Last week was rough for me. I had a lot I needed to work on waiting for me. Blog by wednesday, get my lesson plans done by saturday, start my new testament reading plan, finish the book on Job I've been reading, design business cards, get back to the four-days-at-the-gym routine... there were more, but I think you get the idea. A million goals.
Not one accomplished.
But upon reflection, last week was not a waste of time at all. No, I didn't finish my book on Job, but I did finish a fiction novel that gave me some perspective I was missing. I didn't get to the gym enough, but I had an awesome time of bonding with a close friend. My lesson plans didn't get finished, but I gained some real life experience that will do more for my writing style than even writing ever would. There was so much good that came out of my life last week... and instead of enjoying it, I was busy falling into the stress of the lie that my own plan was the only way to go. I needed to be reminded that my plan wasn't even the important one. God's was.

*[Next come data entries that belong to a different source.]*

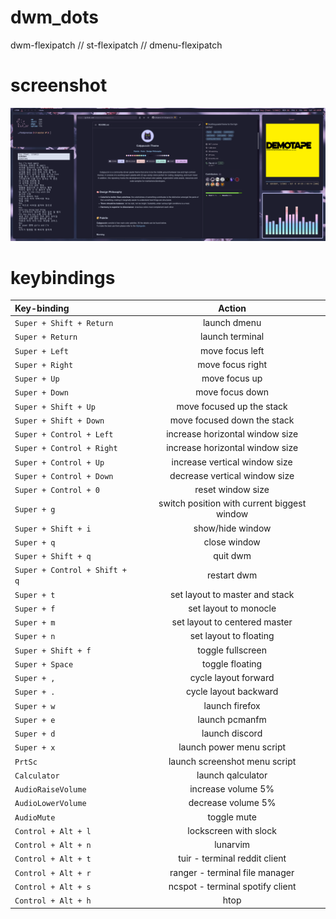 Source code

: # dwm_dots  
dwm-flexipatch // st-flexipatch // dmenu-flexipatch  
  
# screenshot  
![Screenshot](/Pictures/screenshots/desktop.png)  

# keybindings  
| Key-binding | Action  |
| :---  | :-----:  |
| `Super + Shift + Return`  | launch dmenu  |
| `Super + Return`  | launch terminal  |
| `Super + Left`  | move focus left   |
| `Super + Right` | move focus right |
| `Super + Up`    | move focus up  |
| `Super + Down`  | move focus down  |
| `Super + Shift + Up`  | move focused up the stack  |
| `Super + Shift + Down`  | move focused down the stack  |
| `Super + Control + Left`  | increase horizontal window size  |
| `Super + Control + Right` | increase horizontal window size  |
| `Super + Control + Up`  | increase vertical window size  |
| `Super + Control + Down` | decrease vertical window size  |
| `Super + Control + 0` | reset window size  |
| `Super + g` | switch position with current biggest window  |
| `Super + Shift + i` | show/hide window  |
| `Super + q` | close window  |
| `Super + Shift + q` | quit dwm  |
| `Super + Control + Shift + q` | restart dwm  |
| `Super + t` | set layout to master and stack  |
| `Super + f` | set layout to monocle  |
| `Super + m` | set layout to centered master  |
| `Super + n` | set layout to floating  |
| `Super + Shift + f` | toggle fullscreen  |
| `Super + Space` | toggle floating  |
| `Super + ,` | cycle layout forward  |
| `Super + .` | cycle layout backward  |
| `Super + w` | launch firefox  |
| `Super + e` | launch pcmanfm  |
| `Super + d` | launch discord  |
| `Super + x` | launch power menu script  |
| `PrtSc` | launch screenshot menu script  |
| `Calculator` | launch qalculator  |
| `AudioRaiseVolume` | increase volume 5%  |
| `AudioLowerVolume` | decrease volume 5%  |
| `AudioMute` | toggle mute  |
| `Control + Alt + l` | lockscreen with slock  |
| `Control + Alt + n` | lunarvim  |
| `Control + Alt + t` | tuir - terminal reddit client  |
| `Control + Alt + r` | ranger - terminal file manager |
| `Control + Alt + s` | ncspot - terminal spotify client |
| `Control + Alt + h` | htop |

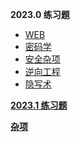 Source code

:**2023.0 练习题**

- [WEB](/practice/2023.0/web/)
- [密码学](/practice/2023.0/cryptography/)
- [安全杂项](/practice/2023.0/misc/)
- [逆向工程](/practice/2023.0/reverse/)
- [隐写术](/practice/2023.0/steganography/)

**[2023.1 练习题](/practice/2023.1/)**

**[杂项](/misc/)**
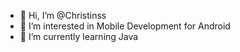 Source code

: - 👋 Hi, I’m @Christinss
- 👀 I’m interested in Mobile Development for Android
- 🌱 I’m currently learning Java

<!---
Christinss/Christinss is a ✨ special ✨ repository because its `README.md` (this file) appears on your GitHub profile.
You can click the Preview link to take a look at your changes.
--->
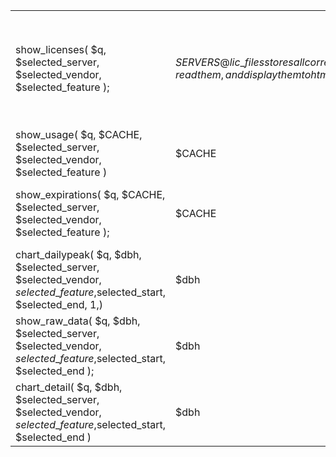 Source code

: |  |  |  |
| :--- | :--- | :--- |
| show\_licenses\( $q, $selected\_server, $selected\_vendor, $selected\_feature \); | $SERVERS                                                   @lic\_files stores all corresponding license file paths which are license.dat or license.lic                                                  Traverse @lic\_files to open license files, read them, and display them to html  /hwnet/ttg/LIC\_MGR/SERVER\_SNAPSHOT/license\_snapshot/$site/licenses/$vendor/keys/ | my $SNAPSHOT    = "/hwnet/ttg/LIC\_MGR/SERVER\_SNAPSHOT";                  my $SNAP\_CUR    = "$SNAPSHOT/license\_snapshot";                                       my $SNAPS\_DIR    = COMMON::get\_the\_literal\( "SNAP\_CUR" \);                            opendir DP, "$SNAPS\_DIR/$site/licenses/$vendor/keys/";                                   \# LOOK FIRST FOR "license.dat", THEN FOR "license.lic" |
| show\_usage\( $q, $CACHE, $selected\_server, $selected\_vendor, $selected\_feature \) | $CACHE |  |
| show\_expirations\( $q, $CACHE, $selected\_server, $selected\_vendor, $selected\_feature \); | $CACHE | \#'FEATURE' lines .                         my\( $status, $c\_server, $c\_vendor, $c\_feature, $c\_version, $c\_count, $c\_expiration, $c\_port\_at\_host, $c\_uhd, $c\_daemon, $c\_nodelock\) = split m{\\|}xims, $a\_line; |
| chart\_dailypeak\( $q, $dbh, $selected\_server, $selected\_vendor, $selected\_feature,$selected\_start, $selected\_end, 1,\) | $dbh | FROM license\_summary table |
| show\_raw\_data\( $q, $dbh, $selected\_server, $selected\_vendor, $selected\_feature,$selected\_start, $selected\_end \); | $dbh | \# READ SUBNETS FILE TO GET MAP OF IP LOCATION                     my $site\_by\_subnet\_p = COMMON::read\_subnets\_file\( $q\);              FROM samreport\_lic\_logs            |
| chart\_detail\( $q, $dbh, $selected\_server, $selected\_vendor, $selected\_feature,$selected\_start, $selected\_end \) | $dbh |  |




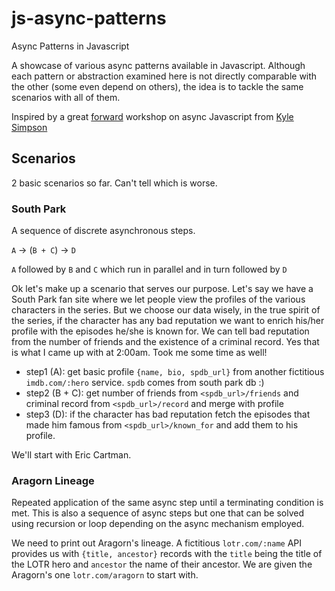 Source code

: # js-async-patterns
Async Patterns in Javascript

A showcase of various async patterns available in Javascript. Although each pattern or abstraction examined here is not directly comparable with the other (some even depend on others), the idea is to tackle the same scenarios with all of them.

Inspired by a great [forward](http://forwardconference.org) workshop on async Javascript from [Kyle Simpson](http://getify.me)

## Scenarios
2 basic scenarios so far. Can't tell which is worse.

### South Park
A sequence of discrete asynchronous steps.

`A` -> (`B + C`) -> `D`

`A` followed by `B` and `C` which run in parallel and in turn followed by `D`

Ok let's make up a scenario that serves our purpose. Let's say we have a South Park fan site where we let people view the profiles of the various characters in the series. But we choose our data wisely, in the true spirit of the series, if the character has any bad reputation we want to enrich his/her profile with the episodes he/she is known for. We can tell bad reputation from the number of friends and the existence of a criminal record. Yes that is what I came up with at 2:00am. Took me some time as well!

* step1 (A): get basic profile `{name, bio, spdb_url}` from another fictitious `imdb.com/:hero` service. `spdb` comes from south park db :)
* step2 (B + C): get number of friends from `<spdb_url>/friends` and criminal record from `<spdb_url>/record` and merge with profile
* step3 (D): if the character has bad reputation fetch the episodes that made him famous from `<spdb_url>/known_for` and add them to his profile.

We'll start with Eric Cartman.

### Aragorn Lineage
Repeated application of the same async step until a terminating condition is met.
This is also a sequence of async steps but one that can be solved using
recursion or loop depending on the async mechanism employed.

We need to print out Aragorn's lineage. A fictitious `lotr.com/:name` API provides us with `{title, ancestor}` records with the `title` being the title of the LOTR hero and `ancestor` the name of their ancestor. We are given the Aragorn's one `lotr.com/aragorn` to start with.
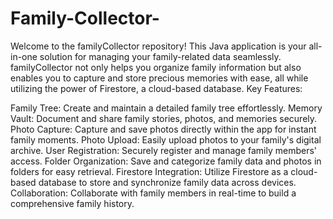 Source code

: # Family-Collector-
Welcome to the familyCollector repository! This Java application is your all-in-one solution for managing your family-related data seamlessly. familyCollector not only helps you organize family information but also enables you to capture and store precious memories with ease, all while utilizing the power of Firestore, a cloud-based database.
Key Features:

Family Tree: Create and maintain a detailed family tree effortlessly.
Memory Vault: Document and share family stories, photos, and memories securely.
Photo Capture: Capture and save photos directly within the app for instant family moments.
Photo Upload: Easily upload photos to your family's digital archive.
User Registration: Securely register and manage family members' access.
Folder Organization: Save and categorize family data and photos in folders for easy retrieval.
Firestore Integration: Utilize Firestore as a cloud-based database to store and synchronize family data across devices.
Collaboration: Collaborate with family members in real-time to build a comprehensive family history.
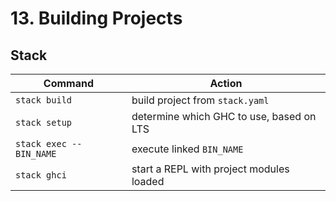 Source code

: # 13. Building Projects

## Stack

Command       | Action
--------------|-------
`stack build` | build project from `stack.yaml`
`stack setup` | determine which GHC to use, based on LTS
`stack exec -- BIN_NAME` | execute linked `BIN_NAME`
`stack ghci`  | start a REPL with project modules loaded

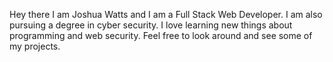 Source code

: Hey there I am Joshua Watts and I am a Full Stack Web Developer. I am also pursuing a degree in cyber security.
I love learning new things about programming and web security. Feel free to look around and see some of my projects.


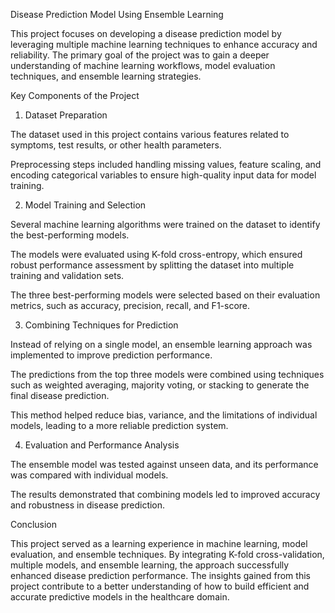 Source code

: 

Disease Prediction Model Using Ensemble Learning

This project focuses on developing a disease prediction model by leveraging multiple machine learning techniques to enhance accuracy and reliability. The primary goal of the project was to gain a deeper understanding of machine learning workflows, model evaluation techniques, and ensemble learning strategies.

Key Components of the Project

1. Dataset Preparation

The dataset used in this project contains various features related to symptoms, test results, or other health parameters.

Preprocessing steps included handling missing values, feature scaling, and encoding categorical variables to ensure high-quality input data for model training.



2. Model Training and Selection

Several machine learning algorithms were trained on the dataset to identify the best-performing models.

The models were evaluated using K-fold cross-entropy, which ensured robust performance assessment by splitting the dataset into multiple training and validation sets.

The three best-performing models were selected based on their evaluation metrics, such as accuracy, precision, recall, and F1-score.



3. Combining Techniques for Prediction

Instead of relying on a single model, an ensemble learning approach was implemented to improve prediction performance.

The predictions from the top three models were combined using techniques such as weighted averaging, majority voting, or stacking to generate the final disease prediction.

This method helped reduce bias, variance, and the limitations of individual models, leading to a more reliable prediction system.



4. Evaluation and Performance Analysis

The ensemble model was tested against unseen data, and its performance was compared with individual models.

The results demonstrated that combining models led to improved accuracy and robustness in disease prediction.




Conclusion

This project served as a learning experience in machine learning, model evaluation, and ensemble techniques. By integrating K-fold cross-validation, multiple models, and ensemble learning, the approach successfully enhanced disease prediction performance. The insights gained from this project contribute to a better understanding of how to build efficient and accurate predictive models in the healthcare domain.


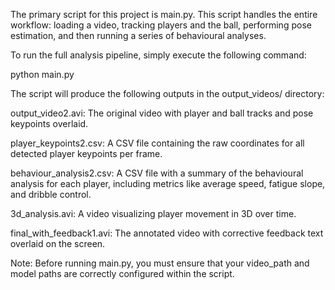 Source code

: The primary script for this project is main.py. This script handles the entire workflow: loading a video, tracking players and the ball, performing pose estimation, and then running a series of behavioural analyses.

To run the full analysis pipeline, simply execute the following command:

python main.py


The script will produce the following outputs in the output_videos/ directory:

output_video2.avi: The original video with player and ball tracks and pose keypoints overlaid.

player_keypoints2.csv: A CSV file containing the raw coordinates for all detected player keypoints per frame.

behaviour_analysis2.csv: A CSV file with a summary of the behavioural analysis for each player, including metrics like average speed, fatigue slope, and dribble control.

3d_analysis.avi: A video visualizing player movement in 3D over time.

final_with_feedback1.avi: The annotated video with corrective feedback text overlaid on the screen.

Note: Before running main.py, you must ensure that your video_path and model paths are correctly configured within the script.
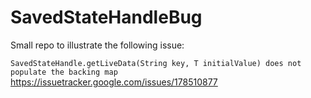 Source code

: # SavedStateHandleBug

Small repo to illustrate the following issue:

`SavedStateHandle.getLiveData(String key, T initialValue) does not populate the backing map`
https://issuetracker.google.com/issues/178510877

And last week fell right into His design.
This new week has begun, and I have to tell you, it's only Monday, and I am well on my way to getting done everything I missed last week, plus the list that I have for this one. But I am thankful for the healthy reminder that ultimately, the grand scheme is out of my hands. I talk about wanting to be all that God wants me to be, and only what He wants me to be, and it reminds me that I have to get in line with His will 100%. That may include giving up things that have shaped my view of what my life needs to look like. But so be it- when we fully commit, we sign that deal.
Thankfully, God doesn't waste time. He doesn't have hours in a day that are uncounted for. He doesn't take a few minutes to "rest His eyes". He doesn't hide away when the moments get overwhelming; actually, He doesn't even get overwhelmed with His to do list. And He has a lot to be accountable for. But every moment is considered by God.
And He does it all without an administrative assistant.
From now on, I want to measure my moments only in God's time. I want to be reminded that everything we do has a purpose and a path. The only way to waste time is to mourn over it, and to fight against it. All the moments we are given are a gift.
I won't squander it by stressing over it anymore.